You signed in with another tab or window. Reload to refresh your session.You signed out in another tab or window. Reload to refresh your session.You switched accounts on another tab or window. Reload to refresh your session.Dismiss alert
Runtime Filter (Dynamic Filter Pushdown) for MSE Hash Joins
TL;DR
For inner hash joins in the Multi-Stage Query Engine (MSE), materialize a compact Bloom filter over the build-side join keys and push it down to the probe-side segment scan. Non-matching rows are pruned during I/O instead of being fetched, shuffled across the network, and dropped at the join operator. This is a well-known MPP optimization (Trino, StarRocks, Apache Doris, Spark, DuckDB). Pinot doesn't have it today; this issue proposes the design.

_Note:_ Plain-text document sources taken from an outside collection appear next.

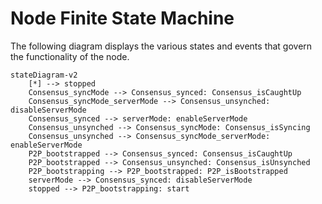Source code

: # Node Finite State Machine

The following diagram displays the various states and events that govern the functionality of the node.

```mermaid
stateDiagram-v2
    [*] --> stopped
    Consensus_syncMode --> Consensus_synced: Consensus_isCaughtUp
    Consensus_syncMode_serverMode --> Consensus_unsynched: disableServerMode
    Consensus_synced --> serverMode: enableServerMode
    Consensus_unsynched --> Consensus_syncMode: Consensus_isSyncing
    Consensus_unsynched --> Consensus_syncMode_serverMode: enableServerMode
    P2P_bootstrapped --> Consensus_synced: Consensus_isCaughtUp
    P2P_bootstrapped --> Consensus_unsynched: Consensus_isUnsynched
    P2P_bootstrapping --> P2P_bootstrapped: P2P_isBootstrapped
    serverMode --> Consensus_synced: disableServerMode
    stopped --> P2P_bootstrapping: start
```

Design follows the Trino / StarRocks / Doris pattern: a per-query, broker-mediated runtime-filter registry that producers (the HashJoinOperator in the intermediate stage) write to on build completion, and consumers (leaf-stage segment scans) poll between row batches. Timing is asynchronous and best-effort — late rows are pruned, rows already in flight when the filter arrives are not.
Revised on 2026-05-28 based on review feedback from @siddharthteotia (issue comments). The earlier "same-OpChain hand-off via OpChainExecutionContext" sketch was incorrect: build (intermediate stage) and probe leaf are always different OpChains, so cross-stage transport is now first-class instead of a follow-up.
1. Status & Scope
In scope (v1): Inner hash joins with single equi-condition; Bloom filter built on the build side; cross-stage transport via a broker-mediated registry; pushed into the leaf-stage segment scan as a new BLOOM_MEMBERSHIP predicate.
Timing model: Trino-style asynchronous / best-effort. Snowflake schema (FACT × N-DIM, multi-producer to one fact scan) supported day one.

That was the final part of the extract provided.